El Dorado by Baroness Orczy Page 1 of 455
There has of late years crept so much confusion into the mind of the student as well as of the general reader as to the identity of the Scarlet Pimpernel with that of the Gascon Royalist plotter known to history as the Baron de Batz, that the time seems opportune for setting all doubts on that subject at rest.
The identity of the Scarlet Pimpernel is in no way whatever connected with that of the Baron de Batz, and even superficial reflection will soon bring the mind to the conclusion that great fundamental differences existed in these two men, in their personality, in their character, and, above all, in their aims.
According to one or two enthusiastic historians, the Baron de Batz was the chief agent in a vast network of conspiracy, entirely supported by foreign money-both English and Austrian-and which had for its object the overthrow of the Republican Government and the restoration of the monarchy in France.
In order to attain this political goal, it is averred that he set himself the task of pitting the members of the revolutionary Government one against the other, and bringing hatred and dissensions amongst them, until the cry of "Traitor!" resounded from one end of the Assembly of the Convention to the other, and the Assembly itself became as one vast den of wild beasts wherein wolves and hyenas devoured one another and, still unsatiated, licked their streaming jaws hungering for more prey.

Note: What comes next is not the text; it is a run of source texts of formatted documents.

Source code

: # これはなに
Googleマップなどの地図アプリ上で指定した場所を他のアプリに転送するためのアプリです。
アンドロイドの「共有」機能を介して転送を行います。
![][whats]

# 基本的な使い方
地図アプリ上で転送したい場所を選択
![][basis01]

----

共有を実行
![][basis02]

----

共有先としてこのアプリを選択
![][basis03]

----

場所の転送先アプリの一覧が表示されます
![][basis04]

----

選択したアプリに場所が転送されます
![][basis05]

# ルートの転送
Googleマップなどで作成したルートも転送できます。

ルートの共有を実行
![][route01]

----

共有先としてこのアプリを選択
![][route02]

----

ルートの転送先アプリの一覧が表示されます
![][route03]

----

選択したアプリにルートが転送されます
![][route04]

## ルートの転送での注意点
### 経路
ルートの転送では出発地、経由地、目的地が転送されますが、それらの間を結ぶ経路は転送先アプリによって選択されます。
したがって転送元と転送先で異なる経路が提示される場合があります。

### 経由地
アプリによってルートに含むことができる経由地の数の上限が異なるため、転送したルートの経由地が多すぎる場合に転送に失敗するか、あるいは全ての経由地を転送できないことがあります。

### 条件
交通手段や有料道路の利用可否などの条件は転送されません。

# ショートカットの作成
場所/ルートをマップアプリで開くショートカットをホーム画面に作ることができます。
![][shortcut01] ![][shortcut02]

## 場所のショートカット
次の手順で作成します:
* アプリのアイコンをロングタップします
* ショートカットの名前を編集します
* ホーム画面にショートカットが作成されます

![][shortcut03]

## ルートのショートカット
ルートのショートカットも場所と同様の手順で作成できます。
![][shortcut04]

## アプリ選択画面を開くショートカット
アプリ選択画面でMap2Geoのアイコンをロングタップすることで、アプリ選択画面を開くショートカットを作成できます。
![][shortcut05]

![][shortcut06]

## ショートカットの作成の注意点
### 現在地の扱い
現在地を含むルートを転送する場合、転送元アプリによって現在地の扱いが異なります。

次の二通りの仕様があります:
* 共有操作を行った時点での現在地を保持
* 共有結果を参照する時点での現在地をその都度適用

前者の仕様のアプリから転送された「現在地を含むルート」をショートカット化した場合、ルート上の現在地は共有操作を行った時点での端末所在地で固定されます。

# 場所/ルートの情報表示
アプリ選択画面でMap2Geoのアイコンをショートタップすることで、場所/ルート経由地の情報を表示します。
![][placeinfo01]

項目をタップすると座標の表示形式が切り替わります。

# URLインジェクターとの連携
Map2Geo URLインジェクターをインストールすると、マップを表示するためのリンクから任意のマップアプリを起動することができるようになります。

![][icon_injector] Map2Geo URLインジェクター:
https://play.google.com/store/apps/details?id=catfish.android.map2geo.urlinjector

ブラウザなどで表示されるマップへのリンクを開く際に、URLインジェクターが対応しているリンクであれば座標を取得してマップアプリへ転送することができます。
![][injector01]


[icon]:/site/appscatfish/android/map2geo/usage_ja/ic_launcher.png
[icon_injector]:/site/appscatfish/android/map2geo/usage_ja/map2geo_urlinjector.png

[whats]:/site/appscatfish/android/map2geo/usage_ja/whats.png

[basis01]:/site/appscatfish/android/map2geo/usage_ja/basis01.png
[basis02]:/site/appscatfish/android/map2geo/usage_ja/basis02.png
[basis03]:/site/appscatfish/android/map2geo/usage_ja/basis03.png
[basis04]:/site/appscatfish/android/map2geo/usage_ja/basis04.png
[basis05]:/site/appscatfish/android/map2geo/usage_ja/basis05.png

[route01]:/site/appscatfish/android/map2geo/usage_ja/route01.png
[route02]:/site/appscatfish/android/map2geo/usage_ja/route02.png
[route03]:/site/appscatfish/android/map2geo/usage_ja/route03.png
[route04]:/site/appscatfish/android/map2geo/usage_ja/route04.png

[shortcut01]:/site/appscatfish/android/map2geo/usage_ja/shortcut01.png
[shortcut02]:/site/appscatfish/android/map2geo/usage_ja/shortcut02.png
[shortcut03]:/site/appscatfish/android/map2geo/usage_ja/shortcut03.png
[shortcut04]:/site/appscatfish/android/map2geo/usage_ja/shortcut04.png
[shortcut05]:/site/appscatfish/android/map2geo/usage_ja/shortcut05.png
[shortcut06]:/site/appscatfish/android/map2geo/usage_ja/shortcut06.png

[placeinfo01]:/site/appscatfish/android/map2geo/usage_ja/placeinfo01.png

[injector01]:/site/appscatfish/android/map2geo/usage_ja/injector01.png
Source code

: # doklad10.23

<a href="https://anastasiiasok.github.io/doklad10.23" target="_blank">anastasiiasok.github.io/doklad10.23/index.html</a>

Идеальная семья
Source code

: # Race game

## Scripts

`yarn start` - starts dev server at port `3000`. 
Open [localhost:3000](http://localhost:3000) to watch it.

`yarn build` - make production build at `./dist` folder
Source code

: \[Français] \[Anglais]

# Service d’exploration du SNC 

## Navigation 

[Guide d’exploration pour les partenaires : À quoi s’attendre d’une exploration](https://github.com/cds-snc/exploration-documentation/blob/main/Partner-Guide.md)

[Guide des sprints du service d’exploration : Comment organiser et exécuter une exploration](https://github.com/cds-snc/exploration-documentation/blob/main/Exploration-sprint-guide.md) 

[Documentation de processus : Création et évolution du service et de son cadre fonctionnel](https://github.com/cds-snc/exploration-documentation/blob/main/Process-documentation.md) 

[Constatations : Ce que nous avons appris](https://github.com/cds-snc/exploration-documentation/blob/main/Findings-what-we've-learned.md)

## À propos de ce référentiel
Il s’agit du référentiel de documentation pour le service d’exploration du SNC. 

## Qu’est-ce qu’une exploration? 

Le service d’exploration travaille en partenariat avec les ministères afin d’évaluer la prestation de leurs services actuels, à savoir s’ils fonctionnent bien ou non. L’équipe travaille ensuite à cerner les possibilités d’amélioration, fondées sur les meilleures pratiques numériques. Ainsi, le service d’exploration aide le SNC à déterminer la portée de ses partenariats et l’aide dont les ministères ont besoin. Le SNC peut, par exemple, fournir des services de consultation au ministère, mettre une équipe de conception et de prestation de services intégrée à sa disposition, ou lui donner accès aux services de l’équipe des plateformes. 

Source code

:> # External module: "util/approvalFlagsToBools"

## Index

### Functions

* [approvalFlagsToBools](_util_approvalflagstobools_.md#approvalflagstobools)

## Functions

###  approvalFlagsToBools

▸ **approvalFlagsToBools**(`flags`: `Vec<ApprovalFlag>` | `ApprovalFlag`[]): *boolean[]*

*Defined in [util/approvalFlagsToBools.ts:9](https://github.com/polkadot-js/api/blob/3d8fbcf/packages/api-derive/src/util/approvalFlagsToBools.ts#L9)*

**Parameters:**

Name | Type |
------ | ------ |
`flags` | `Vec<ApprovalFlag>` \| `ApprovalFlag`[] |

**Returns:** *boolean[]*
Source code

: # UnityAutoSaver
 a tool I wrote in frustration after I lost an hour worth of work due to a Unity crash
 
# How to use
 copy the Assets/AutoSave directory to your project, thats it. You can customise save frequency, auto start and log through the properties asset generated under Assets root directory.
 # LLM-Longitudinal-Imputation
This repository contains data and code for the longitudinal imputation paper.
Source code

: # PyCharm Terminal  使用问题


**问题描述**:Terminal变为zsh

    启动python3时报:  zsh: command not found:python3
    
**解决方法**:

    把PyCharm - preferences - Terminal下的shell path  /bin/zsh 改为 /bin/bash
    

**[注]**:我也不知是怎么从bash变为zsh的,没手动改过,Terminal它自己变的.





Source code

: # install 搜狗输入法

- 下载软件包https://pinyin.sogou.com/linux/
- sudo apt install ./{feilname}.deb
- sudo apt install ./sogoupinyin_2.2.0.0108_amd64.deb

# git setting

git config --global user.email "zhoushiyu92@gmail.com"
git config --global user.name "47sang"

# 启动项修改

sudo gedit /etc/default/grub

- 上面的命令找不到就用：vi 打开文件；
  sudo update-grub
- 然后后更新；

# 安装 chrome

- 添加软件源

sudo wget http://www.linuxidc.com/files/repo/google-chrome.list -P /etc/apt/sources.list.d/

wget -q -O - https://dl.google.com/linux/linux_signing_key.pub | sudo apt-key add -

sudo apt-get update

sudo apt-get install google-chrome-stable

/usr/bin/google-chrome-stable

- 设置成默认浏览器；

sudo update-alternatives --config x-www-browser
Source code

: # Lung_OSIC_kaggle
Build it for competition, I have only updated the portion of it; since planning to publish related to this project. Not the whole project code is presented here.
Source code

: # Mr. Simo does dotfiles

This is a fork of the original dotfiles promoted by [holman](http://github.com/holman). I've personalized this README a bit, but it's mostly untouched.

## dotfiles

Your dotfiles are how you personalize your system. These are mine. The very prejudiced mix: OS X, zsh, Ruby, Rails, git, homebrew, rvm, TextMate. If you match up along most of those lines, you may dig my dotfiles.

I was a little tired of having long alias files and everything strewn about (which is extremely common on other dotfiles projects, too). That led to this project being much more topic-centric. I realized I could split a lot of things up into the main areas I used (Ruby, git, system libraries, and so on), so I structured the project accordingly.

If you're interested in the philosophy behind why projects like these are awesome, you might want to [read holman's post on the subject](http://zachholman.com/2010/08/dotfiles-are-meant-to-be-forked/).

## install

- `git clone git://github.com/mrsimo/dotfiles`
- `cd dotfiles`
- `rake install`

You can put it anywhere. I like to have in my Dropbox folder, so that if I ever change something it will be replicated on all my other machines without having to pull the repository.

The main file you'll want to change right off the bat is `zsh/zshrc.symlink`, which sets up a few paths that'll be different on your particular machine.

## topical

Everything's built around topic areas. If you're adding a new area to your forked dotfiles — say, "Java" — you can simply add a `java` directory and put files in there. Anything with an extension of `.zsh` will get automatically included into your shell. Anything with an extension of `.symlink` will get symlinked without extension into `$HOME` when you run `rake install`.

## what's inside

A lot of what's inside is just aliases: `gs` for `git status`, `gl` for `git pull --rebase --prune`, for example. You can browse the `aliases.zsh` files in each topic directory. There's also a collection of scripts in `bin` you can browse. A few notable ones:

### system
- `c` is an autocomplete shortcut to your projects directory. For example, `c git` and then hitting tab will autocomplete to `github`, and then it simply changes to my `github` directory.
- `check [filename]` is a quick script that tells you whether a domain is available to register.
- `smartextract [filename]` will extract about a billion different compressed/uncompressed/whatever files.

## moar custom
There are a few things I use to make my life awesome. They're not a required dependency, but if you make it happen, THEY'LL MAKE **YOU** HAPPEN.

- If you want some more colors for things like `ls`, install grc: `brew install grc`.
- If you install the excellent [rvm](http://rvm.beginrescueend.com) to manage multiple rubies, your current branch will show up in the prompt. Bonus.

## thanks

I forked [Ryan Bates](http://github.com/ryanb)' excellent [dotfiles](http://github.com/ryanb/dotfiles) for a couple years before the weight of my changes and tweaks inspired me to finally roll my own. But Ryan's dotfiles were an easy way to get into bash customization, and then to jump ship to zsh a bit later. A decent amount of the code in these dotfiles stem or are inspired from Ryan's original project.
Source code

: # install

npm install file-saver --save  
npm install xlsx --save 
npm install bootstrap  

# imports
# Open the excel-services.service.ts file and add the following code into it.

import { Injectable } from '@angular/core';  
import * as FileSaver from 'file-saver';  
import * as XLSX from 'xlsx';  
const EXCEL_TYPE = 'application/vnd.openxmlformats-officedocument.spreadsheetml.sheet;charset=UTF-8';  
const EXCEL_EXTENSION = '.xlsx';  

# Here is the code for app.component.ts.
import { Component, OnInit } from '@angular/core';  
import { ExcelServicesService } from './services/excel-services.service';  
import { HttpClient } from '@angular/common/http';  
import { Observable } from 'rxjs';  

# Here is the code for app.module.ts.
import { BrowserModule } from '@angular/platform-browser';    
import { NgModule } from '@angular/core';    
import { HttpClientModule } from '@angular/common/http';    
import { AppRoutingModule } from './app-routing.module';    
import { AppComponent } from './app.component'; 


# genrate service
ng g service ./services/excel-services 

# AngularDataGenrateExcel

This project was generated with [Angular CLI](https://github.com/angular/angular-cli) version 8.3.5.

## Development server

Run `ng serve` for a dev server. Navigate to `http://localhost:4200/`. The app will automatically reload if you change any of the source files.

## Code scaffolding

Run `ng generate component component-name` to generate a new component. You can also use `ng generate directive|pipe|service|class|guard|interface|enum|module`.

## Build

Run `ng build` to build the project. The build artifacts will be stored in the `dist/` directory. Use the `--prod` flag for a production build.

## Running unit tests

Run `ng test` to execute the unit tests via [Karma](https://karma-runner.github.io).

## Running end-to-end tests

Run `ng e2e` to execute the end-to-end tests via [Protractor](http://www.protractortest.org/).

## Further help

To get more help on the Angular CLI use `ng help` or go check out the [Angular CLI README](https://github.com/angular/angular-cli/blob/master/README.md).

Those same enthusiastic historians, who have a firm belief in the so-called "Foreign Conspiracy," ascribe every important event of the Great Revolution-be that event the downfall of the Girondins, the escape of the Dauphin from the Temple, or the death of Robespierre-to the intrigues of Baron de Batz.
He it was, so they say, who egged the Jacobins on against the Mountain, Robespierre against Danton, Hebert against Robespierre.